A imagem da Igreja como Corpo de Cristo não é
uma novidade de Agostinho. O que é novo nele são as conclusões práticas para a
vida dos crentes. Uma delas é que não temos mais razão para nos olharmos com
inveja e com ciúme. O que eu não tenho, mas os outros têm, também é meu.
Ouvimos o apóstolo elencar todos aqueles maravilhosos carismas: apostolado, profecia,
curas... e talvez nos entristeçamos pensando que não temos nenhum deles. Mas,
cuidado, alerta Agostinho: "Se tu amas, o que tens não é pouco. Se de fato
amas a unidade, tudo o que nela é possuído por alguém é também possuído por ti!
Expulsa a inveja e será teu o que é meu, e, se eu expulsar a inveja, será meu o
que tu possuis".
Somente o olho, no corpo, tem a capacidade de
ver. Mas o olho, por acaso, enxerga apenas para si? Não é todo o corpo que se
beneficia da sua capacidade de ver? Só a mão age, mas ela age, acaso, apenas
para si mesma? Se uma pedra está prestes a atingir o olho, a mão por acaso
permanece imóvel, dizendo que o golpe, afinal, não é contra ela? O mesmo
acontece no corpo de Cristo: o que cada membro é e faz, Ele é e faz para todos!

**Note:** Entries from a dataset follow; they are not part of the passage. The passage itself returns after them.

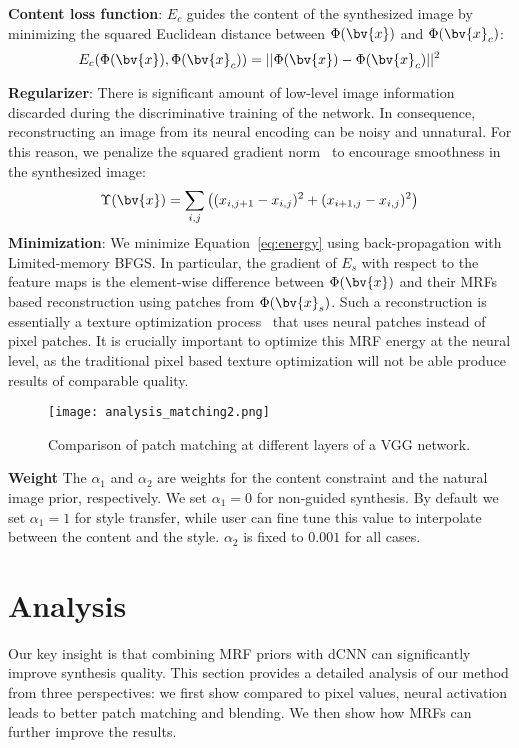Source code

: \documentclass[10pt,twocolumn,letterpaper]{article}
\begin{document}
\textbf{Content loss function}: $E_{c}$ guides the content of the synthesized image by minimizing the squared Euclidean distance between $\Phi(\bv{x})$ and $\Phi(\bv{x}_{c})$:
\begin{equation}
E_{c}(\Phi(\bv{x}), \Phi(\bv{x}_{c})) = ||\Phi(\bv{x}) - \Phi(\bv{x}_{c})||^{2}
\label{eq:content}
\end{equation}

\textbf{Regularizer}: There is significant amount of low-level image information discarded during the discriminative training of the network. In consequence, reconstructing an image from its neural encoding can be noisy and unnatural. For this reason, we penalize the squared gradient norm~\cite{Mahendran15} to encourage smoothness in the synthesized image:
%
\begin{equation}
\Upsilon(\bv{x}) = \sum_{i, j}\left((x_{i, j + 1} - x_{i, j})^{2} + (x_{i + 1, j} - x_{i, j})^{2}\right)
\label{eq:tv}
\end{equation}
%
\textbf{Minimization}: We minimize Equation~\ref{eq:energy} using back-propagation with Limited-memory BFGS. In particular, the gradient of $E_{s}$ with respect to the feature maps is the element-wise difference between $\Phi(\bv{x})$ and their MRFs based reconstruction using patches from $\Phi(\bv{x}_{s})$. Such a reconstruction is essentially a texture optimization process~\cite{Kwatra05} that uses neural patches instead of pixel patches. It is crucially important to optimize this MRF energy at the neural level, as the traditional pixel based texture optimization will not be able produce results of comparable quality.

\begin{figure}[t]
	\centering
	\texttt{[image: analysis\_matching2.png]}
	\caption{Comparison of patch matching at different layers of a VGG network.}\label{fig:analysis_matching}
\end{figure}

\textbf{Weight} The $\alpha_{1}$ and $\alpha_{2}$ are weights for the content constraint and the natural image prior, respectively. We set $\alpha_{1} = 0$ for non-guided synthesis. By default we set $\alpha_{1} = 1$ for style transfer, while user can fine tune this value to interpolate between the content and the style. $\alpha_{2}$ is fixed to $0.001$ for all cases.

\section{Analysis}
Our key insight is that combining MRF priors with dCNN can significantly improve synthesis quality. This section provides a detailed analysis of our method from three perspectives: we first show compared to pixel values, neural activation leads to better patch matching and blending. We then show how MRFs can further improve the results.
\end{document}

Eis por que a caridade é o "caminho mais
excelente" (1 Cor 12 , 31): ela me faz amar a igreja, ou a comunidade em
que vivo, e, na unidade, todos os carismas, e não apenas alguns, são meus. E há
mais: se amas a unidade mais do que eu a amo, o carisma que eu possuo é mais
teu do que meu. Suponhamos que eu tenha o carisma de evangelizar; eu posso me
comprazer ou me vangloriar dele, e, assim, me torno "um címbalo que
retine" (1 Cor 13,01); o meu carisma "de nada me aproveita", ao
passo que o ouvinte não deixa de se beneficiar, apesar do meu pecado. A
caridade multiplica realmente os dons; ela faz do carisma de um, o carisma de
todos.
“Fazes parte do corpo de Cristo? Amas a
unidade da Igreja?”, perguntava Agostinho aos seus fiéis. “Então, quando um
pagão te perguntar por que não falas todas as línguas, se está escrito que
aqueles que receberam o Espírito Santo falam todas as línguas, responde sem
hesitar: ‘É claro que falo todas as línguas! Eu pertenço ao corpo da Igreja,
que fala todas as línguas e em todas as línguas proclama as grandes obras de
Deus’” (13).
Quando formos capazes de aplicar esta verdade
não só às relações dentro da comunidade em que vivemos e à nossa Igreja, mas
também às relações entre uma Igreja cristã e a outra, naquele dia a unidade dos
cristãos será praticamente um fato consumado.
Acolhamos a exortação com que Agostinho fecha
muitos dos seus discursos sobre a Igreja: “Se quiserdes, pois, experimentar o
Espírito Santo, mantenha o amor, amai a verdade e alcançareis a eternidade.
Amém” (14).
(1)
Bernardo de Chartres, coment. João de Salisbury, Metalogicon, III, 4 (Corpus
Chr. Cont. Med., 98, p.116).
(2)
A este âmbito da influência de Agostinho é dedicado o livro de H. de Lubac,
Augustinisme et théologie moderne, Paris, Aubier 1965.
(3)
Cf. J.N.D. Kelly, Early Christian Doctrines, London 1968 chap. XV.
(4)
Agostinho, Contra Epist. Parmeniani II,15,34; cf. todo o Sermo 266.
(5)
Agostinho, In Ioh. Evang. 45,12: “Quam multae oves foris, quam multi lupi
intus!”.
(6)
Agostinho, Discursos, 71, 12, 18 (PL 38,454).
(7)
Agostinho, Sermo 267, 4 (PL 38, 1231).
(8)
Agostinho, Sermo 272 (PL 38, 1247 em diante).
(9)
Ibidem.
(10)
Cf. documento conjunto católico-luterano “Do conflito à comunhão”,
http://www.vatican.va/roman_curia/pontifical_councils/chrstuni/lutheran-fed-docs/rc_pc_chrstuni_doc_2013_dal-conflitto-alla-comunione_it.html
(em italiano).
(11)
Agostinho, De Baptismo, VII, 39, 77.
(12)
Agostinho, Tratados sobre João, 32,8.
(13)
Cf. Agostinho, Discursos, 269, 1.2 (PL 38, 1235 s.).
(14)
Agostinho, Sermo 267, 4 (PL 38, 1231).